A grande explosão da questão das drogas se deu a partir dos anos sessenta onde o código era se ligar, e cair fora. Muitas pessoas buscando êxtases místicos fizeram viagens sem volta e muitas "voltaram" mas não conseguiram mais se adaptar a esse mundo. Por isso que certos textos avisam que o uso de substâncias alteradoras da consciência em qualquer tradição, assim como no Tantra, deve se dar na presença de um mestre.
Gopi Krishna, por sua vez, criticava duramente aqueles que associavam os estados místicos aos transes induzidos por drogas alteradoras da consciência. Para ele, esse tipo de erro era característico de uma conceituação equivocada que se encontra na base do que se chama uma verdadeira experiência mística.
Enfim, é muito importante que a pessoa que opte a realizar esse tipo de contato dentro de um ritual religioso esteja bastante clara em relação aos seus propósitos. Pois a experiência, por mais maravilhosa que for, não irá mudar o dia-a-dia tedioso de ninguém. E se esse for o caso, se a pessoa estiver achando a sua vida um tédio sem fim e pensar que ao utilizar substâncias alteradoras de consciência, esse tédio irá sumir como que um passe de mágica, essa pessoa com certeza terá problemas.

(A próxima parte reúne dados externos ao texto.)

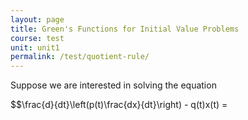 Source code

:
 ```yaml
---
layout: page
title: Green's Functions for Initial Value Problems
course: test
unit: unit1
permalink: /test/quotient-rule/
---
```


Suppose we are interested in solving the equation 

$$\frac{d}{dt}\left(p(t)\frac{dx}{dt}\right) - q(t)x(t) = 
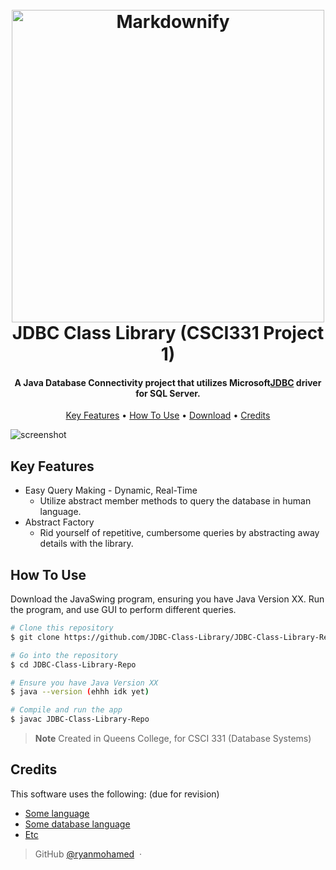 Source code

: 
<h1 align="center">
  <br>
  <a href="https://github.com/JDBC-Class-Library/JDBC-Class-Library-Repo"><img src="https://images.idgesg.net/images/article/2022/05/what-is-jdbc-fig2-100927560-large.jpg?auto=webp&quality=85,70" alt="Markdownify" width="500"></a>
  <br>
  JDBC Class Library (CSCI331 Project 1)
  <br>
</h1>

<h4 align="center">A Java Database Connectivity project that utilizes Microsoft<a href="https://github.com/microsoft/mssql-jdbc" target="_blank">JDBC</a> driver for SQL Server.</h4>

<p align="center">
  <a href="#key-features">Key Features</a> •
  <a href="#how-to-use">How To Use</a> •
  <a href="#download">Download</a> •
  <a href="#credits">Credits</a>
</p>

![screenshot](https://us.lifelovingfoods.com/wp-content/uploads/2020/12/under-construction-gif-11.gif)

## Key Features

* Easy Query Making - Dynamic, Real-Time
  - Utilize abstract member methods to query the database in human language.
* Abstract Factory
  - Rid yourself of repetitive, cumbersome queries by abstracting away details with the library. 

## How To Use

Download the JavaSwing program, ensuring you have Java Version XX. Run the program, and use GUI to perform different queries.

```bash
# Clone this repository
$ git clone https://github.com/JDBC-Class-Library/JDBC-Class-Library-Repo

# Go into the repository
$ cd JDBC-Class-Library-Repo

# Ensure you have Java Version XX
$ java --version (ehhh idk yet)

# Compile and run the app
$ javac JDBC-Class-Library-Repo
```

> **Note**
> Created in Queens College, for CSCI 331 (Database Systems)

## Credits

This software uses the following: (due for revision)

- [Some language](http://electron.atom.io/)
- [Some database language](https://nodejs.org/)
- [Etc](https://github.com/chjj/marked)





> GitHub [@ryanmohamed](https://github.com/ryanmohamed) &nbsp;&middot;&nbsp;



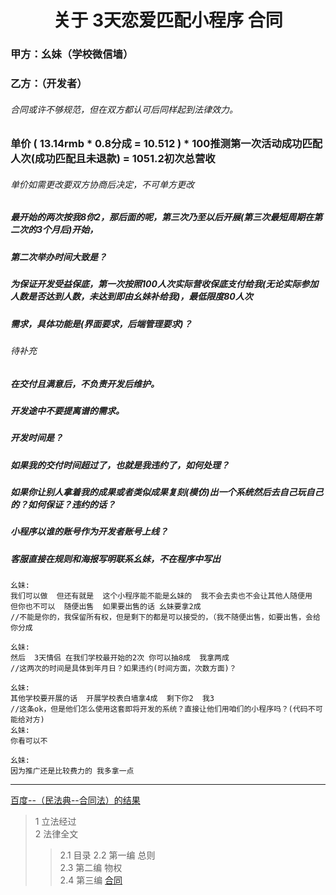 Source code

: 
<h1 align = "center">关于  3天恋爱匹配小程序  合同</h1>

### 甲方：幺妹（学校微信墙）
### 乙方：（开发者）
###### 合同或许不够规范，但在双方都认可后同样起到法律效力。

###   单价 ( 13.14rmb * 0.8分成 = 10.512 ) * 100推测第一次活动成功匹配人次(成功匹配且未退款) = 1051.2初次总营收
###### 单价如需更改要双方协商后决定，不可单方更改

#####  最开始的两次按我8你2，那后面的呢，第三次乃至以后开展(第三次最短周期在第二次的3个月后)开始，
#####  第二次举办时间大致是？
#####  为保证开发受益保底，第一次按照100人次实际营收保底支付给我(无论实际参加人数是否达到人数，未达到即由幺妹补给我)，最低限度80人次

##### 需求，具体功能是(界面要求，后端管理要求)？
###### 待补充
##### 在交付且满意后，不负责开发后维护。
##### 开发途中不要提离谱的需求。
##### 开发时间是？
##### 如果我的交付时间超过了，也就是我违约了，如何处理？
##### 如果你让别人拿着我的成果或者类似成果复刻(模仿)出一个系统然后去自己玩自己的？如何保证？违约的话？
##### 小程序以谁的账号作为开发者账号上线？
##### 客服直接在规则和海报写明联系幺妹，不在程序中写出

```
幺妹:
我们可以做  但还有就是  这个小程序能不能是幺妹的  我不会去卖也不会让其他人随便用  但你也不可以  随便出售  如果要出售的话 幺妹要拿2成 
//不能是你的，我保留所有权，但是剩下的都是可以接受的，（我不随便出售，如要出售，会给你分成

幺妹:
然后  3天情侣 在我们学校最开始的2次 你可以抽8成  我拿两成
//这两次的时间是具体到年月日？如果违约(时间方面，次数方面)？

幺妹:
其他学校要开展的话  开展学校表白墙拿4成  剩下你2  我3
//这条ok，但是他们怎么使用这套即将开发的系统？直接让他们用咱们的小程序吗？(代码不可能给对方)
幺妹:
你看可以不

幺妹:
因为推广还是比较费力的 我多拿一点
```
___

[百度--（民法典--合同法）的结果](https://baike.baidu.com/item/%E4%B8%AD%E5%8D%8E%E4%BA%BA%E6%B0%91%E5%85%B1%E5%92%8C%E5%9B%BD%E6%B0%91%E6%B3%95%E5%85%B8/19435116#2_4 )

> 1 立法经过  
> 2 法律全文
>> 2.1 目录
>> 2.2 第一编 总则  
>> 2.3 第二编 物权  
>> 2.4 第三编 [合同](https://baike.baidu.com/item/%E4%B8%AD%E5%8D%8E%E4%BA%BA%E6%B0%91%E5%85%B1%E5%92%8C%E5%9B%BD%E6%B0%91%E6%B3%95%E5%85%B8/19435116#2_4 )
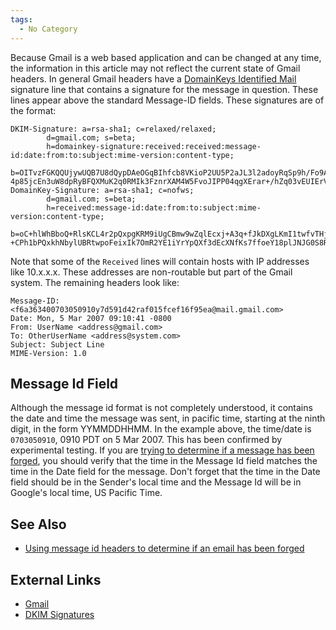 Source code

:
 ```yaml
---
tags:
  - No Category
---
```

Because Gmail is a web based application and can be changed at any
time, the information in this article may not reflect the current state
of Gmail headers. In general Gmail headers have a [DomainKeys Identified
Mail](domainkeys_identified_mail.md) signature line that
contains a signature for the message in question. These lines appear
above the standard Message-ID fields. These signatures are of the
format:

    DKIM-Signature: a=rsa-sha1; c=relaxed/relaxed;
            d=gmail.com; s=beta;
            h=domainkey-signature:received:received:message-id:date:from:to:subject:mime-version:content-type;
            b=OITvzFGKQQUjywUQB7U8dQypDAeOGqBIhfcb8VKioP2UU5P2aJL3l2adoyRqSp9h/Fo9A6wY5EIRsfaCWM9ge+EzCob/
    4p85jcEn3uW8dpRyBFQXMuK2q0RMIk3FznrXAM4W5FvoJIPP04qgXErar+/hZq03vEUIErV1v6p2Fy4=
    DomainKey-Signature: a=rsa-sha1; c=nofws;
            d=gmail.com; s=beta;
            h=received:message-id:date:from:to:subject:mime-version:content-type;
            b=oC+hlWhBboQ+RlsKCL4r2pQxpgKRM9iUgCBmw9wZqlEcxj+A3q+fJkDXgLKmI1twfvTHj7GQ3HDzSLzw982UD
    +CPh1bPQxkhNbylUBRtwpoFeixIk7OmR2YE1iYrYpQXf3dEcXNfKs7ffoeY18plJNJG0S8RRmXLaR6XqXFVUoo=

Note that some of the `Received` lines will contain hosts with IP
addresses like 10.x.x.x. These addresses are non-routable but part of
the Gmail system. The remaining headers look like:

    Message-ID: <f6a363400703050910y7d591d42raf015fcef16f95ea@mail.gmail.com>
    Date: Mon, 5 Mar 2007 09:10:41 -0800
    From: UserName <address@gmail.com>
    To: OtherUserName <address@system.com>
    Subject: Subject Line
    MIME-Version: 1.0

## Message Id Field

Although the message id format is not completely understood, it contains
the date and time the message was sent, in pacific time, starting at the
ninth digit, in the form YYMMDDHHMM. In the example above, the time/date
is `0703050910`, 0910 PDT on 5 Mar 2007. This has been confirmed by
experimental testing. If you are [trying to determine if a message has
been
forged](using_signature_headers_to_determine_if_an_email_has_been_forged.md),
you should verify that the time in the Message Id field matches the time
in the Date field for the message. Don't forget that the time in the
Date field should be in the Sender's local time and the Message Id will
be in Google's local time, US Pacific Time.

## See Also

- [Using message id headers to determine if an email has been
  forged](using_message_id_headers_to_determine_if_an_email_has_been_forged.md)

## External Links

- [Gmail](https://mail.google.com/)
- [DKIM
  Signatures](http://www.elandsys.com/resources/sendmail/dkim.html)

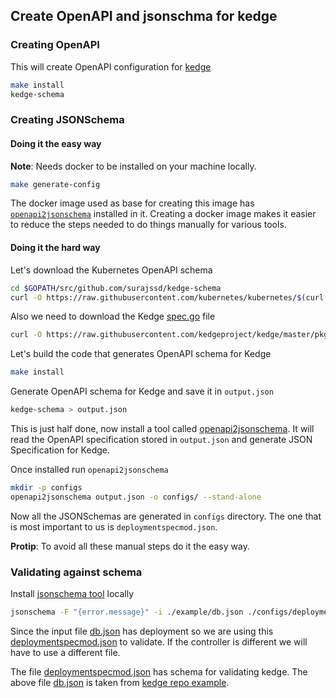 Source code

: ## Create OpenAPI and jsonschma for kedge

### Creating OpenAPI

This will create OpenAPI configuration for [kedge](https://github.com/kedgeproject/kedge)

```bash
make install
kedge-schema
```

### Creating JSONSchema

#### Doing it the easy way

**Note**: Needs docker to be installed on your machine locally.

```bash
make generate-config
```

The docker image used as base for creating this image has [`openapi2jsonschema`](https://github.com/garethr/openapi2jsonschema)
installed in it. Creating a docker image makes it easier to reduce the steps needed to do
things manually for various tools.

#### Doing it the hard way

Let's download the Kubernetes OpenAPI schema

```bash
cd $GOPATH/src/github.com/surajssd/kedge-schema
curl -O https://raw.githubusercontent.com/kubernetes/kubernetes/$(curl https://raw.githubusercontent.com/surajssd/kedge-schema/master/scripts/k8s-release)/api/openapi-spec/swagger.json
```

Also we need to download the Kedge [spec.go](https://github.com/kedgeproject/kedge/blob/master/pkg/spec/spec.go)
file

```bash
curl -O https://raw.githubusercontent.com/kedgeproject/kedge/master/pkg/spec/spec.go
```

Let's build the code that generates OpenAPI schema for Kedge

```bash
make install
```

Generate OpenAPI schema for Kedge and save it in `output.json`

```bash
kedge-schema > output.json
```

This is just half done, now install a tool called [openapi2jsonschema](https://github.com/garethr/openapi2jsonschema).
It will read the OpenAPI specification stored in `output.json` and generate JSON Specification
for Kedge.

Once installed run `openapi2jsonschema`

```bash
mkdir -p configs
openapi2jsonschema output.json -o configs/ --stand-alone
```

Now all the JSONSchemas are generated in `configs` directory. The one that is most important
to us is `deploymentspecmod.json`.

**Protip**: To avoid all these manual steps do it the easy way.

### Validating against schema

Install [jsonschema tool](https://github.com/Julian/jsonschema) locally

```bash
jsonschema -F "{error.message}" -i ./example/db.json ./configs/deploymentspecmod.json
```
Since the input file [db.json](./example/db.json) has deployment so we are using this
[deploymentspecmod.json](./configs/deploymentspecmod.json) to validate. If the controller
is different we will have to use a different file.


The file [deploymentspecmod.json](./configs/deploymentspecmod.json) has schema for validating
kedge.
The above file [db.json](./example/db.json) is taken from [kedge repo example](https://github.com/kedgeproject/kedge/blob/master/examples/envFrom/db.yaml).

Inclusive o mais importante, o estado mais importante, é esse estado "comum". É esse agora. É desse ponto que as grandes transformações podem ser feitas. Dentro de um estado de consciência alterado você até pode experimentar certas singularidades, mas essas singularidades somente poderão ser trabalhadas de forma completa a partir de sua consciência normal.
Muitas escolas, como o Budismo, não utilizam de forma alguma nenhum tipo de alterador de consciência externo. Utilizam sim a meditação, e as escolas budistas de caráter tântrico, as técnicas especificas para isso.